PROBLEM DETAILS: Character for character, transcribe the entries below, minus the images.
---------------
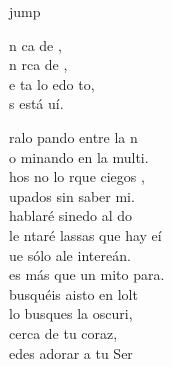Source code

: \begin{cancion}jump\\
	\begin{chorus}%
		n ca de , \\
		n rca de ,\\
		e ta lo edo to,\\
		s está uí.\jump\\
	\end{chorus}%
	ralo pando entre la n\\
	o minando en la multi. \\
	hos no lo  rque ciegos ,\\
	upados sin saber mi. \\
	\jump
	 hablaré sinedo al do\\
	le ntaré lassas que hay eí\\
	ue sólo ale intereán.\\
	 es más que un mito para.\\
	\jump
	 busquéis aisto en lolt \\
	 lo busques la oscuri, \\
	 cerca de   tu coraz,\\
	edes adorar a tu Ser \\
\end{cancion}%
---------------
WRITTEN RESPONSE:
Source code

: \begin{cancion}jump\\
	\begin{chorus}%
		n ca de , \\
		n rca de ,\\
		e ta lo edo to,\\
		s está uí.\jump\\
	\end{chorus}%
	ralo pando entre la n\\
	o minando en la multi. \\
	hos no lo  rque ciegos ,\\
	upados sin saber mi. \\
	\jump
	 hablaré sinedo al do\\
	le ntaré lassas que hay eí\\
	ue sólo ale intereán.\\
	 es más que un mito para.\\
	\jump
	 busquéis aisto en lolt \\
	 lo busques la oscuri, \\
	 cerca de   tu coraz,\\
	edes adorar a tu Ser \\
\end{cancion}%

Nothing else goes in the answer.